Between 1868 to 1913, almost 90% of the national government’s income was gotten from tax on whiskey and tobacco. During the Civil War the government instituted a short income tax, but it was not until 1913 that the 16th Amendment was passed and enabled Congress to tax incomes “from whatever sources attained.” The first 1040’s were due on March 1, 1914. No money was withheld from paychecks and no money was sent in with the return. Each taxpayer’s taxes were calculated by IRS field agents and a bill mailed to the taxpayer on the first of June.

1766 – Colony leaders got together to extinguish British taxes under the Stamp Act. The Stamp Act Congress, as it was named, marked the beginning of the American independence movement and the origin of the modern U.S.

1782 – The first Congress under the Articles of Confederation formed. This Congress didn’t have any taxing powers.

1789 – Americans gave a new Congress taxing powers. Without taxing powers, the initial Congress of the United States scantly lasted seven years prior to being declared a failed attempt; the 2nd Congress, with taxation powers, is currently functioning after more than two hundred years.

1792 – Alexander Hamilton persuades Congress into passing an excise tax on whiskey to raise revenue and steady the increase in drinking.
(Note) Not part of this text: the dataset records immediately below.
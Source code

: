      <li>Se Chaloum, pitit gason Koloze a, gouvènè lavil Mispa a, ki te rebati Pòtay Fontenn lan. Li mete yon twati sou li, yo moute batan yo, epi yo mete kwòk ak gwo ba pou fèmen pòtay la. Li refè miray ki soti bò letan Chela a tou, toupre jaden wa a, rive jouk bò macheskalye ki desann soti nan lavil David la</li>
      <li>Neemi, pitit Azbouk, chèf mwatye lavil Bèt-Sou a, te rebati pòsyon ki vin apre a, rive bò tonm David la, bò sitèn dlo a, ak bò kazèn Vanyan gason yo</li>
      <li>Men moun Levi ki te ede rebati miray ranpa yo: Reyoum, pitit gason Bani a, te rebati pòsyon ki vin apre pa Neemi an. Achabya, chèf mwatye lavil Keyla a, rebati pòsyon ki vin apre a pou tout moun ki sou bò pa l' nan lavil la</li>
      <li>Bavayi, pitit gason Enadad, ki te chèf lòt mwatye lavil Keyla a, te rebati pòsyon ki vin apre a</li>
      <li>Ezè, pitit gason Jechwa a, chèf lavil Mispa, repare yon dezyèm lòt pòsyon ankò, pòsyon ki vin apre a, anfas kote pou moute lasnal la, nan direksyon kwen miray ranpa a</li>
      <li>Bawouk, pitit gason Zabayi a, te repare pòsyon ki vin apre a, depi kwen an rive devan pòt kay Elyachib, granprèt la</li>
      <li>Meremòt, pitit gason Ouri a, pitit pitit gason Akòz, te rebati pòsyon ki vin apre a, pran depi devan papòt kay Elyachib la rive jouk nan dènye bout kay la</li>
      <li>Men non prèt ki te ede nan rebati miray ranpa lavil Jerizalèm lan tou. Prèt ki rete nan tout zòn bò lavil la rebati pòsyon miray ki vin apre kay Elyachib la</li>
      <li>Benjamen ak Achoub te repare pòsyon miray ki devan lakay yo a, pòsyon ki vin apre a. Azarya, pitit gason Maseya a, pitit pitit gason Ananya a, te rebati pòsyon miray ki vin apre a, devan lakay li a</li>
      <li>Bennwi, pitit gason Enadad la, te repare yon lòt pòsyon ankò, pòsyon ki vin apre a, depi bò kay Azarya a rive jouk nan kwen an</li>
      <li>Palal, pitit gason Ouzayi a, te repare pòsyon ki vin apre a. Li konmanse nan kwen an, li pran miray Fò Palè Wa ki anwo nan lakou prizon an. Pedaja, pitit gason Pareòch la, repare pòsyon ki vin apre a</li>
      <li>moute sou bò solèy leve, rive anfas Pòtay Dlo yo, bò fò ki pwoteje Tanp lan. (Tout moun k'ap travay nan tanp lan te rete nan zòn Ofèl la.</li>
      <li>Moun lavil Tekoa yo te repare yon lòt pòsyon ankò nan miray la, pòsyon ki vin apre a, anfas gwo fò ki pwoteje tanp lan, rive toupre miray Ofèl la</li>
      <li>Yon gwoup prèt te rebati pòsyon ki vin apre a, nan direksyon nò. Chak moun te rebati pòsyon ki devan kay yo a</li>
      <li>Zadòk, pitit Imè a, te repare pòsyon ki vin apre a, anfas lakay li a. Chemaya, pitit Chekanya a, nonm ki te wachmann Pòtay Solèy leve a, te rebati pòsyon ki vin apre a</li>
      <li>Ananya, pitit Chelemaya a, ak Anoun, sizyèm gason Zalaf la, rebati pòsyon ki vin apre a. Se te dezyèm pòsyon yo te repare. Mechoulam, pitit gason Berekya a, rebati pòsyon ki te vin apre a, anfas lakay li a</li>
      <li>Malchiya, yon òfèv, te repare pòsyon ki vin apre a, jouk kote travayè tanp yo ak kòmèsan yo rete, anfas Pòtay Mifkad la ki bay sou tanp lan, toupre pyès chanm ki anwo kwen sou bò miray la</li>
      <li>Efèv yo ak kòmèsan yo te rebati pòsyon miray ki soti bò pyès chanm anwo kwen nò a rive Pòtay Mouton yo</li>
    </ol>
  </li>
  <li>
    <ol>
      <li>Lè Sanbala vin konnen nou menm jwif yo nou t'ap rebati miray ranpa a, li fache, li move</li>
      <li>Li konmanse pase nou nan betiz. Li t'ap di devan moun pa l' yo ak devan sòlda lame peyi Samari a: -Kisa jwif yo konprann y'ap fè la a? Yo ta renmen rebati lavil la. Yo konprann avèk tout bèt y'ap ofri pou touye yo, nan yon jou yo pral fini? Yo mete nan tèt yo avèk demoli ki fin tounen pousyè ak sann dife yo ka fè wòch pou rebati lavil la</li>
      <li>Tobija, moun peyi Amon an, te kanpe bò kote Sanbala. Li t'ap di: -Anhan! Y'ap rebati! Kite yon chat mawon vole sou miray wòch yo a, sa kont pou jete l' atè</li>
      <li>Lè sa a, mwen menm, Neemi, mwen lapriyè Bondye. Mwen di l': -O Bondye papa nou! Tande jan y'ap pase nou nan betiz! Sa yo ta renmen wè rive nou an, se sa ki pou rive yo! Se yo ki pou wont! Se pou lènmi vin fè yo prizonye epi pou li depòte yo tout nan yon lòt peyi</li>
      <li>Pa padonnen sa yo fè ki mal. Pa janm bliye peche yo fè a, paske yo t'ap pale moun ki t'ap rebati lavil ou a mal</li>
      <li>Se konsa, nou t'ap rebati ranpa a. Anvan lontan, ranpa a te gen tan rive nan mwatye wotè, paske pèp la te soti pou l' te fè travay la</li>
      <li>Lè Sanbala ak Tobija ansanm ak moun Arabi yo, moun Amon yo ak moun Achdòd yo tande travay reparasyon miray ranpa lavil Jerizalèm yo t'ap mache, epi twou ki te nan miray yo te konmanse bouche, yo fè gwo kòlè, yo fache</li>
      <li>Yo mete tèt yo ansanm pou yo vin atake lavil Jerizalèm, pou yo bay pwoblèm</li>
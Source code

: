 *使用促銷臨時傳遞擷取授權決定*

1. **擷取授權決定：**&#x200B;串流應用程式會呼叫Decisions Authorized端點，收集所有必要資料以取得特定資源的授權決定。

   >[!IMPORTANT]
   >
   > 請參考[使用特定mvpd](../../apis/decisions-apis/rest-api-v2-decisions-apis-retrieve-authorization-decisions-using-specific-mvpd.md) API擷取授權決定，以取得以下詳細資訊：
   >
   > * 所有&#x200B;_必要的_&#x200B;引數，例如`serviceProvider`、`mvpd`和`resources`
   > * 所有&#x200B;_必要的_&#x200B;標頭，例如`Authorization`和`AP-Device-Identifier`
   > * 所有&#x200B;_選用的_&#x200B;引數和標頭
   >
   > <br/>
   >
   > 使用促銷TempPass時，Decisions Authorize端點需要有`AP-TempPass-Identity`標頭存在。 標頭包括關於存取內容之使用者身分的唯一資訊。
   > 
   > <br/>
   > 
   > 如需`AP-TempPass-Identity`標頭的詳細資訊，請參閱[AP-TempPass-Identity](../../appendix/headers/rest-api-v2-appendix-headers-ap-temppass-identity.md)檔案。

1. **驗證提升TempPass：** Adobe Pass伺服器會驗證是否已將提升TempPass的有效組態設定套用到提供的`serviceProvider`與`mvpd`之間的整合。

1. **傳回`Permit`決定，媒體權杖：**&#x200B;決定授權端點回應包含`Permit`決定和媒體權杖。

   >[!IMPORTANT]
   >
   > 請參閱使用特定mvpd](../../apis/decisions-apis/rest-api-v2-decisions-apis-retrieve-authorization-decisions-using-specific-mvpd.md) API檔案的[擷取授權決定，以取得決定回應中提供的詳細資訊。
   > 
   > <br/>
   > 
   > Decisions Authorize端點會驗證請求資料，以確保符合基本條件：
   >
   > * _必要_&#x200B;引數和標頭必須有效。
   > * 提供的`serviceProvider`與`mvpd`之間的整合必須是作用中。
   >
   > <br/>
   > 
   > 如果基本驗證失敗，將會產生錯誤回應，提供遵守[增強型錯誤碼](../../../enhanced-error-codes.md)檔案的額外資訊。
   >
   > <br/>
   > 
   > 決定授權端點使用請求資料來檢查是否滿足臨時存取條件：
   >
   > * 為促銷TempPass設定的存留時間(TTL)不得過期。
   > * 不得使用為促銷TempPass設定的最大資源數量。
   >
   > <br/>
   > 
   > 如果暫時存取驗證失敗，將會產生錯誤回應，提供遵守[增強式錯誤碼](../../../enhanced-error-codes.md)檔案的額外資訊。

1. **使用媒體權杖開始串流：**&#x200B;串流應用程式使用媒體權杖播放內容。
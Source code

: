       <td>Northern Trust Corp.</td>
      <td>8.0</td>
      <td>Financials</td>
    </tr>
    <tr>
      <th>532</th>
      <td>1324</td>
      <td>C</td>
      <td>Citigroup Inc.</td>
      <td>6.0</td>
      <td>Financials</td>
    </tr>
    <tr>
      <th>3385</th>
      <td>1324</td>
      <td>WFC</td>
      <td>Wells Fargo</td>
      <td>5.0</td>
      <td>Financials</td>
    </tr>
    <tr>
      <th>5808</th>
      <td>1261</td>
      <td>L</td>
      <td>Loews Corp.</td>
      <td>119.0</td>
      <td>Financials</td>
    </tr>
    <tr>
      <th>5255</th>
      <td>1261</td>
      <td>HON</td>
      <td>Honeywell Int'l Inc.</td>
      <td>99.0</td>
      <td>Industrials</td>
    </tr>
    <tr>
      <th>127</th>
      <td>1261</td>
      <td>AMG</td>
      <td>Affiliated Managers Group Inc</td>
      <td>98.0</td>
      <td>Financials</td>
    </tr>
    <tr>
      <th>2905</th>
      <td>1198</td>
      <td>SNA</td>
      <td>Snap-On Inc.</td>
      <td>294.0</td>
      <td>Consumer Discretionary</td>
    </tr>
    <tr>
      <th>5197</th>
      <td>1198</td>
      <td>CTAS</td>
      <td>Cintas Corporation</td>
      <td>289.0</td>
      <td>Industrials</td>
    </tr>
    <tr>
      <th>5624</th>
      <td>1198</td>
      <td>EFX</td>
In the western frontier alcohol was the traditional mode of exchange, and the twenty-five percent tax was harsh. By 1794 the region was openly in revolt. The father of the IRS was created to enforce the tax.

1832 – The national debt remaining after the Revolutionary War and the War of 1812 is paid off. The South does not see any reason for continued high import taxes that raise prices for Southern consumers and promote industrial monopolies in the North.

1850 – John C. Calhoun of South Carolina tells Congress that the South might leave the Union because heavy taxation of the South increased funds that ended up in the North, creating a great change in wealth from the South to the North.